# Requirement
Every record needs to be restated word for word.
------------------------------------------------
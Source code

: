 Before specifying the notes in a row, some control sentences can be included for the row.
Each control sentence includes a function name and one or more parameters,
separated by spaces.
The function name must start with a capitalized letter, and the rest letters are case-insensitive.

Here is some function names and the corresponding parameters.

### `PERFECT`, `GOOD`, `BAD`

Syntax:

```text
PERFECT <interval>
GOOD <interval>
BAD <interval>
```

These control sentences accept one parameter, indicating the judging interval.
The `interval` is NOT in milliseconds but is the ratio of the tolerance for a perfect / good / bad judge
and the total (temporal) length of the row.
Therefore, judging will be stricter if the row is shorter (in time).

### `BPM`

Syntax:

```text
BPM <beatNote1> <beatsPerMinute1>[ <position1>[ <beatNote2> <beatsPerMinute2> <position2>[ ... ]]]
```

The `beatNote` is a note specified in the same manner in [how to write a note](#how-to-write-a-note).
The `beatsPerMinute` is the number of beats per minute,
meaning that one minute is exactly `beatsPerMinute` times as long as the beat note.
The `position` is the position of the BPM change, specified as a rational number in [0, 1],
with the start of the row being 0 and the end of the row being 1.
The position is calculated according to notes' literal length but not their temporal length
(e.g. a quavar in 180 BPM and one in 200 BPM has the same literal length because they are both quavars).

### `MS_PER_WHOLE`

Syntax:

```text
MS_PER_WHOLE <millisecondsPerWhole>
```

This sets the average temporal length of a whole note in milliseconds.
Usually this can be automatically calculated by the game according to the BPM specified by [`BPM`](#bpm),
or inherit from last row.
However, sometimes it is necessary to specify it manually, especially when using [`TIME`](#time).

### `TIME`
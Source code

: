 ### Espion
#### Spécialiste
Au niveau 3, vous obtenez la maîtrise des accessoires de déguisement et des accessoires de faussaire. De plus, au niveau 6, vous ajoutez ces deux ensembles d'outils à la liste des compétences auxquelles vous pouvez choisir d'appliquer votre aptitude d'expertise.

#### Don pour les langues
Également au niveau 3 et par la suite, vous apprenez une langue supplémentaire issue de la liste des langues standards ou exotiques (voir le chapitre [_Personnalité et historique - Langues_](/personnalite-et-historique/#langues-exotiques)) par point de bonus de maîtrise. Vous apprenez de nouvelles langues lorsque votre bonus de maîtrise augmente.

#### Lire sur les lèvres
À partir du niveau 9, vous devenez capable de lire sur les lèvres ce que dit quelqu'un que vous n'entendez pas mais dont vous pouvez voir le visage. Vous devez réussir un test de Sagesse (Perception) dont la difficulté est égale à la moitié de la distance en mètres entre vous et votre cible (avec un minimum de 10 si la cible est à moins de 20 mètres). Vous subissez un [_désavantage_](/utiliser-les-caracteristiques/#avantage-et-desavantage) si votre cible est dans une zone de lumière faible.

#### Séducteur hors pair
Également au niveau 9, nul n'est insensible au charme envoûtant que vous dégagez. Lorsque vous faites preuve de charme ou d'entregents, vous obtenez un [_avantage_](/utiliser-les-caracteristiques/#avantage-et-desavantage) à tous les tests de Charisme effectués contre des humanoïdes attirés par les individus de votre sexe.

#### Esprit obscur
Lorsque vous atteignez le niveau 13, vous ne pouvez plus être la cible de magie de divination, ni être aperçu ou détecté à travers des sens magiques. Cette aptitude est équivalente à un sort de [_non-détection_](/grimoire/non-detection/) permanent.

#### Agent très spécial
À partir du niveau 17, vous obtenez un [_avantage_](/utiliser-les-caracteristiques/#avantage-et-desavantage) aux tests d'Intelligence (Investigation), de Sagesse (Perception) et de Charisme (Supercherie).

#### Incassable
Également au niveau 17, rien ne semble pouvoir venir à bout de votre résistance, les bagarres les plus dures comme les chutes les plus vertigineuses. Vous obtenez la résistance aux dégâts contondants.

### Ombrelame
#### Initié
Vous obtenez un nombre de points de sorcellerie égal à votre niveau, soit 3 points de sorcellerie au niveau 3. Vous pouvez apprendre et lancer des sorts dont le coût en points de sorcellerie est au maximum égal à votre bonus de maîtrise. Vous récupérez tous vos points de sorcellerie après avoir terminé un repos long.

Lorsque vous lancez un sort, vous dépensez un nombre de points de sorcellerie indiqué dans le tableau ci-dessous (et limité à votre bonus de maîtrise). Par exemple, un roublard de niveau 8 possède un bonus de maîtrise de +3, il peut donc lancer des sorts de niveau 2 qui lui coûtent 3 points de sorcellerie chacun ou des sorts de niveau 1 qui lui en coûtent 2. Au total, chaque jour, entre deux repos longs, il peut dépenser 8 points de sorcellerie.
------------------------------------------------
# Answer to the problem
Source code

: Before specifying the notes in a row, some control sentences can be included for the row.
Each control sentence includes a function name and one or more parameters,
separated by spaces.
The function name must start with a capitalized letter, and the rest letters are case-insensitive.

Here is some function names and the corresponding parameters.

### `PERFECT`, `GOOD`, `BAD`

Syntax:

```text
PERFECT <interval>
GOOD <interval>
BAD <interval>
```

These control sentences accept one parameter, indicating the judging interval.
The `interval` is NOT in milliseconds but is the ratio of the tolerance for a perfect / good / bad judge
and the total (temporal) length of the row.
Therefore, judging will be stricter if the row is shorter (in time).

### `BPM`

Syntax:

```text
BPM <beatNote1> <beatsPerMinute1>[ <position1>[ <beatNote2> <beatsPerMinute2> <position2>[ ... ]]]
```

The `beatNote` is a note specified in the same manner in [how to write a note](#how-to-write-a-note).
The `beatsPerMinute` is the number of beats per minute,
meaning that one minute is exactly `beatsPerMinute` times as long as the beat note.
The `position` is the position of the BPM change, specified as a rational number in [0, 1],
with the start of the row being 0 and the end of the row being 1.
The position is calculated according to notes' literal length but not their temporal length
(e.g. a quavar in 180 BPM and one in 200 BPM has the same literal length because they are both quavars).

### `MS_PER_WHOLE`

Syntax:

```text
MS_PER_WHOLE <millisecondsPerWhole>
```

This sets the average temporal length of a whole note in milliseconds.
Usually this can be automatically calculated by the game according to the BPM specified by [`BPM`](#bpm),
or inherit from last row.
However, sometimes it is necessary to specify it manually, especially when using [`TIME`](#time).

### `TIME`
Source code

: ### Espion
#### Spécialiste
Au niveau 3, vous obtenez la maîtrise des accessoires de déguisement et des accessoires de faussaire. De plus, au niveau 6, vous ajoutez ces deux ensembles d'outils à la liste des compétences auxquelles vous pouvez choisir d'appliquer votre aptitude d'expertise.

#### Don pour les langues
Également au niveau 3 et par la suite, vous apprenez une langue supplémentaire issue de la liste des langues standards ou exotiques (voir le chapitre [_Personnalité et historique - Langues_](/personnalite-et-historique/#langues-exotiques)) par point de bonus de maîtrise. Vous apprenez de nouvelles langues lorsque votre bonus de maîtrise augmente.

#### Lire sur les lèvres
À partir du niveau 9, vous devenez capable de lire sur les lèvres ce que dit quelqu'un que vous n'entendez pas mais dont vous pouvez voir le visage. Vous devez réussir un test de Sagesse (Perception) dont la difficulté est égale à la moitié de la distance en mètres entre vous et votre cible (avec un minimum de 10 si la cible est à moins de 20 mètres). Vous subissez un [_désavantage_](/utiliser-les-caracteristiques/#avantage-et-desavantage) si votre cible est dans une zone de lumière faible.

#### Séducteur hors pair
Également au niveau 9, nul n'est insensible au charme envoûtant que vous dégagez. Lorsque vous faites preuve de charme ou d'entregents, vous obtenez un [_avantage_](/utiliser-les-caracteristiques/#avantage-et-desavantage) à tous les tests de Charisme effectués contre des humanoïdes attirés par les individus de votre sexe.

#### Esprit obscur
Lorsque vous atteignez le niveau 13, vous ne pouvez plus être la cible de magie de divination, ni être aperçu ou détecté à travers des sens magiques. Cette aptitude est équivalente à un sort de [_non-détection_](/grimoire/non-detection/) permanent.

#### Agent très spécial
À partir du niveau 17, vous obtenez un [_avantage_](/utiliser-les-caracteristiques/#avantage-et-desavantage) aux tests d'Intelligence (Investigation), de Sagesse (Perception) et de Charisme (Supercherie).

#### Incassable
Également au niveau 17, rien ne semble pouvoir venir à bout de votre résistance, les bagarres les plus dures comme les chutes les plus vertigineuses. Vous obtenez la résistance aux dégâts contondants.

### Ombrelame
#### Initié
Vous obtenez un nombre de points de sorcellerie égal à votre niveau, soit 3 points de sorcellerie au niveau 3. Vous pouvez apprendre et lancer des sorts dont le coût en points de sorcellerie est au maximum égal à votre bonus de maîtrise. Vous récupérez tous vos points de sorcellerie après avoir terminé un repos long.

Lorsque vous lancez un sort, vous dépensez un nombre de points de sorcellerie indiqué dans le tableau ci-dessous (et limité à votre bonus de maîtrise). Par exemple, un roublard de niveau 8 possède un bonus de maîtrise de +3, il peut donc lancer des sorts de niveau 2 qui lui coûtent 3 points de sorcellerie chacun ou des sorts de niveau 1 qui lui en coûtent 2. Au total, chaque jour, entre deux repos longs, il peut dépenser 8 points de sorcellerie.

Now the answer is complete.